Three-quarters of China’s internet browsing is done on mobile phones. Photograph: Ryan Pyle/Corbis

At the Cannes Lions festival of creativity this year, communications and marketing professionals heard that no company looking to build its market share can afford to ignore the phenomenon of mobilisation, particularly in fast developing economies such as China.

This shift to mobile forces us all to adopt new marketing strategies and a whole new way of thinking. Consumers have changed, and marketers need to adapt their approach to successfully reach them.
China has emerged as a rising star of the age of mobility, with the construction of a vast mobile network infrastructure and broad penetration of affordable smartphones. According to figures from the China internet network information centre, the number of Chinese people who access the internet through mobile phones has reached 420 million, representing 74.5% of all internet users in the country.

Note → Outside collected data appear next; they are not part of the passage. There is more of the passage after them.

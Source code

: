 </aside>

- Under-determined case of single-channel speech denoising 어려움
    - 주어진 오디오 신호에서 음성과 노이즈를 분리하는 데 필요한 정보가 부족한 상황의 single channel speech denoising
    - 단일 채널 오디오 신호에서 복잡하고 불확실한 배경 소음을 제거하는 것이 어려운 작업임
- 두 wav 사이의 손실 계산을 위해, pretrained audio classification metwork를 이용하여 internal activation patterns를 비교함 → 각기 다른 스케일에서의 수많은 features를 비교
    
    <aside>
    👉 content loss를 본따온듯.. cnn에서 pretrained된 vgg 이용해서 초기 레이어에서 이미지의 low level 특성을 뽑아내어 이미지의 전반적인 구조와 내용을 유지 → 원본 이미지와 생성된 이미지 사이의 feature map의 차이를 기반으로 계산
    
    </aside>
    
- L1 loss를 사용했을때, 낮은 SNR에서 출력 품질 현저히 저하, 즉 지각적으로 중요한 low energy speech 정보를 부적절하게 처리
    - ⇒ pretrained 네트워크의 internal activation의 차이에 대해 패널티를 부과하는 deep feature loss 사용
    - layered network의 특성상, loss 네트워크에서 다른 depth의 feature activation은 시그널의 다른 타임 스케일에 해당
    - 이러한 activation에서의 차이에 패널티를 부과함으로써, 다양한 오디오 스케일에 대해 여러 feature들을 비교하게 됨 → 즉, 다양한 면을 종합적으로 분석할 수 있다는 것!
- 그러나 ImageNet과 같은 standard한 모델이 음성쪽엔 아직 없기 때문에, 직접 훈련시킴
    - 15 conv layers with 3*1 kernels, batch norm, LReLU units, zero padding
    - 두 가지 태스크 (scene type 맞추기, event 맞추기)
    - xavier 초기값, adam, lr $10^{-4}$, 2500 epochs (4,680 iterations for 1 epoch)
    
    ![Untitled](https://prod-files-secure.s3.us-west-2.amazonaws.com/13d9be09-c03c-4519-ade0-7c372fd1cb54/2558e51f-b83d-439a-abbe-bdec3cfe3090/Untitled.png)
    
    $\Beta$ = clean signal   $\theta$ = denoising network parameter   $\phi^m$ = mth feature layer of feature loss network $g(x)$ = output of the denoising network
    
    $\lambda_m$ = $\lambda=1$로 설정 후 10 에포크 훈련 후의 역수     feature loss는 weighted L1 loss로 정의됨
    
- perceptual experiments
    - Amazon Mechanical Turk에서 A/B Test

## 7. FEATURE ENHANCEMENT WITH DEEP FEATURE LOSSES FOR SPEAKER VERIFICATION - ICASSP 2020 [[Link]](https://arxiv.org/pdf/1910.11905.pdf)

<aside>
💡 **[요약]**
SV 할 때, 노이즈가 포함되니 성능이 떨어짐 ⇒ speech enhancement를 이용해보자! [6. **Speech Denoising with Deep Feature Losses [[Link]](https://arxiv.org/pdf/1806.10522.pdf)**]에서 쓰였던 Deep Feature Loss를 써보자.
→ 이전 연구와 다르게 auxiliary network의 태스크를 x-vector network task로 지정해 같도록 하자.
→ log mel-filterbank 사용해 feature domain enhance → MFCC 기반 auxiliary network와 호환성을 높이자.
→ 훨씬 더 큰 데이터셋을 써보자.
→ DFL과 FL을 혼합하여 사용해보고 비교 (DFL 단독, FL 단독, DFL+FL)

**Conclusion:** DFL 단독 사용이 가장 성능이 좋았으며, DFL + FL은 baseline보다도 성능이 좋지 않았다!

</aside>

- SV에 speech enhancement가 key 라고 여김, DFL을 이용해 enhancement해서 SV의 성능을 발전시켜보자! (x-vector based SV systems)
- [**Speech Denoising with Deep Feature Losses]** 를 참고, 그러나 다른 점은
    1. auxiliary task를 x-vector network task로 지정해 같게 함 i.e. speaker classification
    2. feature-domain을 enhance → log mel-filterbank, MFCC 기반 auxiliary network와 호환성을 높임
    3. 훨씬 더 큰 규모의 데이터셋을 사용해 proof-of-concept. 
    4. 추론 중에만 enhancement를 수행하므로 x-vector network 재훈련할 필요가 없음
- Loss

The increasing volume of mobile internet and shopping activity is changing how media and marketing campaigns are put together. Rather than individual activities, planners and marketers are looking at more cross-channel promotions, behavioural patterns in how consumers interact via mobile, the importance of timing and how to meet the demand for integrated strategy.

In this environment, I see that there are three Cs of mobile marketing: content, context, and channel. All of which must be considered in order to make those right decisions. Marketing messages must be tailored based on the user’s needs; marketing has to work at a faster pace so it can respond to potential customers in real time; and mobile channels must be added to traditional marketing channels.

The growth of new social media channels, such as Twitter in the West and Weibo in China, has created a shift in the relationship between the mobile user and the brand manager. In effect, the brand manager has disappeared from the user experience and been replaced with peer-to-peer relationships. While brands can have a presence on social media channels, the most effective approaches to engaging with audiences will be through the right content strategy.

Content marketing to this audience must be sophisticated enough so that those running campaigns can determine users’ needs and then tie them to their products at any given time. The theme of context refers to the marketers’ need to create a consumer-centred marketing system that meets the demands of consumers in real time, wherever they are, while paying close attention to their feedback.
Finally, traditional marketing channels must be upgraded to include the mobile channel, where marketers need to determine how best to quickly grab the consumer’s attention and move them to close the sale. In the mobile channel, the sales and marketing cycle is short; marketers must learn to make a big impact in a very short span of time and then move the consumer to take action.

In China, consumers have become sophisticated shoppers who are ‘always on’ thanks to the growth of the mobile ecosystem. Recent figures show that online shopping accounts for the biggest proportion of China’s internet economy, growing to 52.7% in 2012 compared to 35.9% in 2010. Chinese consumers shop online through their mobile phones at home (53.3%), on their way to work or school (26.2%); and when taking public transportation or in queues (13.9% and 10.6% respectively).

Shoppers often depend on the product reviews of other web users, and have become savvy about finding the products that suit them best, and at the right price. Many shop online with electronic coupons, and scanning of QR codes quadrupled in 2013 compared with 2012.

China is creating a generation of increasingly savvy shoppers that display new, nonlinear shopping behaviour. This makes many traditional marketing channels obsolete and ineffective. Companies that hope to win greater market share in China need to understand how today’s Chinese consumers behave online, what attracts them, what influences them and what motivates them to click the “buy” button or to seek more information.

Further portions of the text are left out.